The device is an in vitro diagnostic test that involves physical specimens, reagents, and laboratory instruments (MagNA Pure LC Instrument, NucliSENS® easyMAG™ System, Cepheid SmartCycler® II instrument) for nucleic acid isolation, purification, and amplification. While software is likely involved in controlling these instruments and analyzing the results, the core of the device is a physical assay kit and associated hardware, not software alone.

Yes, this device is an IVD (In Vitro Diagnostic).

Here's why:

  • Intended Use: The "Intended Use / Indications for Use" section explicitly states that the Prodesse® Pro hMPV®+ Assay is an "in vitro diagnostic test".
  • Purpose: The test is designed for the qualitative detection of human Metapneumovirus (hMPV) nucleic acid in patient specimens (nasopharyngeal swabs) to aid in the diagnosis of hMPV infection. This is a classic function of an in vitro diagnostic device, which is used to examine specimens from the human body to provide information for diagnosis, treatment, or prevention of disease.
  • Methodology: The device uses Real-Time PCR (RT-PCR) to detect nucleic acid, which is a common laboratory technique performed outside of the body (in vitro).
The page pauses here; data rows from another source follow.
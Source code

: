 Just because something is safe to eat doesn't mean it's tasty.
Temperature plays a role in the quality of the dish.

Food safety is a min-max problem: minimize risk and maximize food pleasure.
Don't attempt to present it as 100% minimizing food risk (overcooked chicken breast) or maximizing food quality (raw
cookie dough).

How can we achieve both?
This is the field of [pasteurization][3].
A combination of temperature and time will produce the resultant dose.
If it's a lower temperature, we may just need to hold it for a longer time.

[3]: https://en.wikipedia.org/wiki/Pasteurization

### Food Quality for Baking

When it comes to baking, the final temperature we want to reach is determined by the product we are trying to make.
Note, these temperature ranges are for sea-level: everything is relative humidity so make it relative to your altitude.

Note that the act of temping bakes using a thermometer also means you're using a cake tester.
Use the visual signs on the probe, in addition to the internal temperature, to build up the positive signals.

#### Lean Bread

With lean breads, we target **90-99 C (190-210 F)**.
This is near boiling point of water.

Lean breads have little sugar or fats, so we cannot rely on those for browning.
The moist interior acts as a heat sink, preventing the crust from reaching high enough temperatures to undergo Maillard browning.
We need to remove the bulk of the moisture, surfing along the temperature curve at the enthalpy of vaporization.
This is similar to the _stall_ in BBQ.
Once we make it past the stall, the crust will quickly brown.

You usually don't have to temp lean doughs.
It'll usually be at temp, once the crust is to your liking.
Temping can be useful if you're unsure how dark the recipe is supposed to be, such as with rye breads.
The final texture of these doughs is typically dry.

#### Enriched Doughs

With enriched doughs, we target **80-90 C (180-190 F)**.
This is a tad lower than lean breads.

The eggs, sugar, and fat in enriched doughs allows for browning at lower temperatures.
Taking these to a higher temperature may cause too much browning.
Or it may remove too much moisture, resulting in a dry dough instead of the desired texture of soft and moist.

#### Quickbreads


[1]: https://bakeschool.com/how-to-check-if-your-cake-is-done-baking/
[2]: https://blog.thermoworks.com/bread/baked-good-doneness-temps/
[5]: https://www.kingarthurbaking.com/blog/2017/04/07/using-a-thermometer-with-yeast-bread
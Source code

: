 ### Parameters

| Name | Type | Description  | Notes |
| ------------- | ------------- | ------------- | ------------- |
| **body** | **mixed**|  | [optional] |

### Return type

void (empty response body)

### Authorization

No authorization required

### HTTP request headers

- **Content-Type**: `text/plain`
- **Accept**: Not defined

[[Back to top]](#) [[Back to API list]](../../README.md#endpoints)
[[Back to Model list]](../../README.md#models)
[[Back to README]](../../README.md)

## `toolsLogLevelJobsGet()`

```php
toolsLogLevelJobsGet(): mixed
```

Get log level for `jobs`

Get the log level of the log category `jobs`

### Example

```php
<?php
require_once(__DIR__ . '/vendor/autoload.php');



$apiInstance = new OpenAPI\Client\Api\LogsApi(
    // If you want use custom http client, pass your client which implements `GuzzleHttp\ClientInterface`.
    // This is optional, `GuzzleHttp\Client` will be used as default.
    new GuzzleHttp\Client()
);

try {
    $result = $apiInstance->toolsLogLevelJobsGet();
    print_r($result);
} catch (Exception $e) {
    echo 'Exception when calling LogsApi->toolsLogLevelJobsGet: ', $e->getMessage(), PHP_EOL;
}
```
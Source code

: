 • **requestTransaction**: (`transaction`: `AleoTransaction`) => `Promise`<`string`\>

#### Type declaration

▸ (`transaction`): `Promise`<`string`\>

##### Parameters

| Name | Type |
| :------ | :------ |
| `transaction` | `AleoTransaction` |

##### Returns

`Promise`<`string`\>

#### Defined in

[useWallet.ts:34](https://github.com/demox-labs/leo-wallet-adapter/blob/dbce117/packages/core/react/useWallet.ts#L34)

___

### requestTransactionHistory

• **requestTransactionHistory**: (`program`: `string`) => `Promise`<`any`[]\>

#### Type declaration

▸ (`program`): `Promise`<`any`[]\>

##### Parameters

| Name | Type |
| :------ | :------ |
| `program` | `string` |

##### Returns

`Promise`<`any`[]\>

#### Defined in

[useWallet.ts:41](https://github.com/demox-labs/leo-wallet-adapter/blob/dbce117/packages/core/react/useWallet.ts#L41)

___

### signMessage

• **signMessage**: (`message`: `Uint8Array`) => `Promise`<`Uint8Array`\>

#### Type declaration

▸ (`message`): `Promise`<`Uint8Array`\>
The description clearly aligns with the definition of an in vitro diagnostic device.

N/A

Intended Use / Indications for Use

The Prodesse® Pro hMPV + Assay is a Real-Time PCR (RT-PCR) in vitro diagnostic test for the qualitative detection of human Metapneumovirus (hMPV) nucleic acid isolated and purified from nasopharyngeal swab (NP) specimens obtained from individuals exhibiting signs and symptoms of acute respiratory infection. This Assay targets a highly conserved region of the Nucleocapsid gene of hMPV. The detection of hMPV nucleic acid from symptomatic patients aids in the diagnosis of human respiratory hMPV infection if used in conjunction with other clinical and laboratory findings. This test is not intended to differentiate the four genetic sublineages of hMPV.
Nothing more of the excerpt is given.